Start of Block

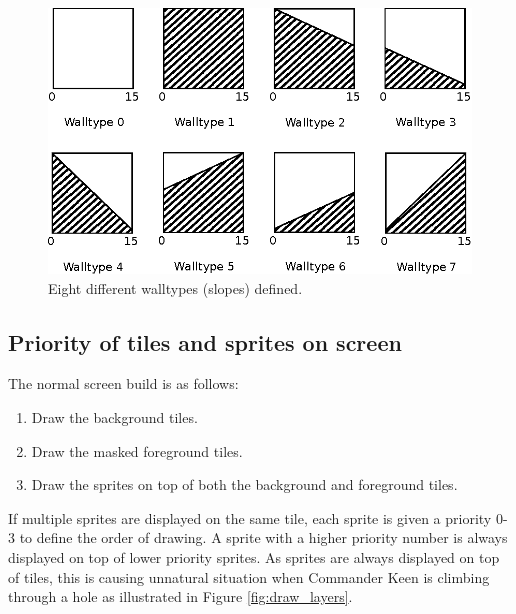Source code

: \documentclass[book.tex]{subfiles}
\begin{document}
\begin{minipage}{\textwidth}
  
\end{minipage}
\label{wallclip_array}
\par
\begin{figure}[H]
  \centering
  \includegraphics[width=\textwidth]{imgs/drawings/walltype.eps}
  \caption{Eight different walltypes (slopes) defined.}
  \label{fig:walltype}
\end{figure}



\par
\begin{minipage}{\textwidth}
  
\end{minipage}
\label{wallclip_array}
\par

\subsection{Priority of tiles and sprites on screen}
The normal screen build is as follows:
\begin{enumerate}
  \item Draw the background tiles.
  \item Draw the masked foreground tiles.
  \item Draw the sprites on top of both the background and foreground tiles.
\end{enumerate}

If multiple sprites are displayed on the same tile, each sprite is given a priority 0-3 to define the order of drawing. A sprite with a higher priority number is always displayed on top of lower priority sprites. As sprites are always displayed on top of tiles, this is causing unnatural situation when Commander Keen is climbing through a  hole as illustrated in Figure \ref{fig:draw_layers}.\\
\end{document}
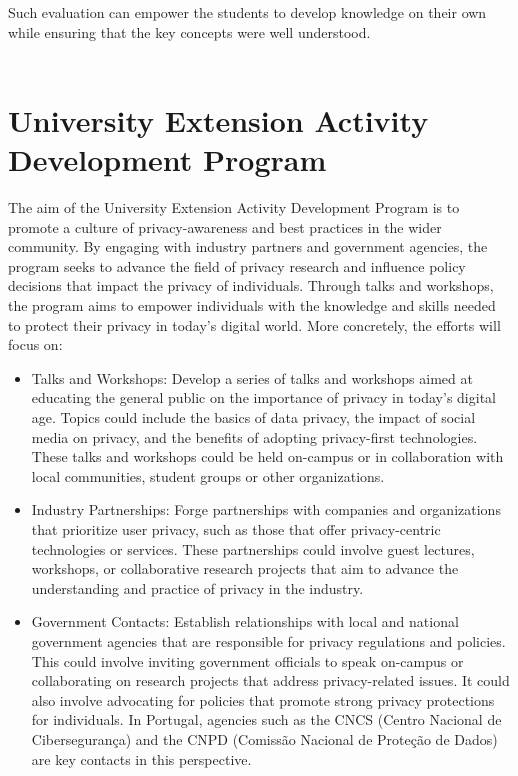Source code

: \documentclass[11pt]{article}
\begin{document}
Such evaluation can empower the students to develop knowledge on their own while ensuring that the key concepts were well understood. \\\\

\section{University Extension Activity Development Program}

The aim of the University Extension Activity Development Program is to promote a culture of privacy-awareness and best practices in the wider community. By engaging with industry partners and government agencies, the program seeks to advance the field of privacy research and influence policy decisions that impact the privacy of individuals. Through talks and workshops, the program aims to empower individuals with the knowledge and skills needed to protect their privacy in today's digital world. More concretely, the efforts will focus on:
\begin{itemize}
    \item Talks and Workshops: Develop a series of talks and workshops aimed at educating the general public on the importance of privacy in today's digital age. Topics could include the basics of data privacy, the impact of social media on privacy, and the benefits of adopting privacy-first technologies. These talks and workshops could be held on-campus or in collaboration with local communities, student groups or other organizations.
    \item  Industry Partnerships: Forge partnerships with companies and organizations that prioritize user privacy, such as those that offer privacy-centric technologies or services. These partnerships could involve guest lectures, workshops, or collaborative research projects that aim to advance the understanding and practice of privacy in the industry.
    \item  Government Contacts: Establish relationships with local and national government agencies that are responsible for privacy regulations and policies. This could involve inviting government officials to speak on-campus or collaborating on research projects that address privacy-related issues. It could also involve advocating for policies that promote strong privacy protections for individuals. In Portugal, agencies such as the CNCS (Centro Nacional de Cibersegurança) and the CNPD (Comissão Nacional de Proteção de Dados) are key contacts in this perspective.
\end{itemize}
\end{document}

End of Block

What the task asks.
Here the job is to print all the entries above exactly, minus the images.

Output for this task.
Source code

: \documentclass[book.tex]{subfiles}
\begin{document}
\begin{minipage}{\textwidth}
  
\end{minipage}
\label{wallclip_array}
\par
\begin{figure}[H]
  \centering
  \includegraphics[width=\textwidth]{imgs/drawings/walltype.eps}
  \caption{Eight different walltypes (slopes) defined.}
  \label{fig:walltype}
\end{figure}



\par
\begin{minipage}{\textwidth}
  
\end{minipage}
\label{wallclip_array}
\par

\subsection{Priority of tiles and sprites on screen}
The normal screen build is as follows:
\begin{enumerate}
  \item Draw the background tiles.
  \item Draw the masked foreground tiles.
  \item Draw the sprites on top of both the background and foreground tiles.
\end{enumerate}

If multiple sprites are displayed on the same tile, each sprite is given a priority 0-3 to define the order of drawing. A sprite with a higher priority number is always displayed on top of lower priority sprites. As sprites are always displayed on top of tiles, this is causing unnatural situation when Commander Keen is climbing through a  hole as illustrated in Figure \ref{fig:draw_layers}.\\
\end{document}
Source code

: \documentclass[11pt]{article}
\begin{document}
Such evaluation can empower the students to develop knowledge on their own while ensuring that the key concepts were well understood. \\\\

\section{University Extension Activity Development Program}

The aim of the University Extension Activity Development Program is to promote a culture of privacy-awareness and best practices in the wider community. By engaging with industry partners and government agencies, the program seeks to advance the field of privacy research and influence policy decisions that impact the privacy of individuals. Through talks and workshops, the program aims to empower individuals with the knowledge and skills needed to protect their privacy in today's digital world. More concretely, the efforts will focus on:
\begin{itemize}
    \item Talks and Workshops: Develop a series of talks and workshops aimed at educating the general public on the importance of privacy in today's digital age. Topics could include the basics of data privacy, the impact of social media on privacy, and the benefits of adopting privacy-first technologies. These talks and workshops could be held on-campus or in collaboration with local communities, student groups or other organizations.
    \item  Industry Partnerships: Forge partnerships with companies and organizations that prioritize user privacy, such as those that offer privacy-centric technologies or services. These partnerships could involve guest lectures, workshops, or collaborative research projects that aim to advance the understanding and practice of privacy in the industry.
    \item  Government Contacts: Establish relationships with local and national government agencies that are responsible for privacy regulations and policies. This could involve inviting government officials to speak on-campus or collaborating on research projects that address privacy-related issues. It could also involve advocating for policies that promote strong privacy protections for individuals. In Portugal, agencies such as the CNCS (Centro Nacional de Cibersegurança) and the CNPD (Comissão Nacional de Proteção de Dados) are key contacts in this perspective.
\end{itemize}
\end{document}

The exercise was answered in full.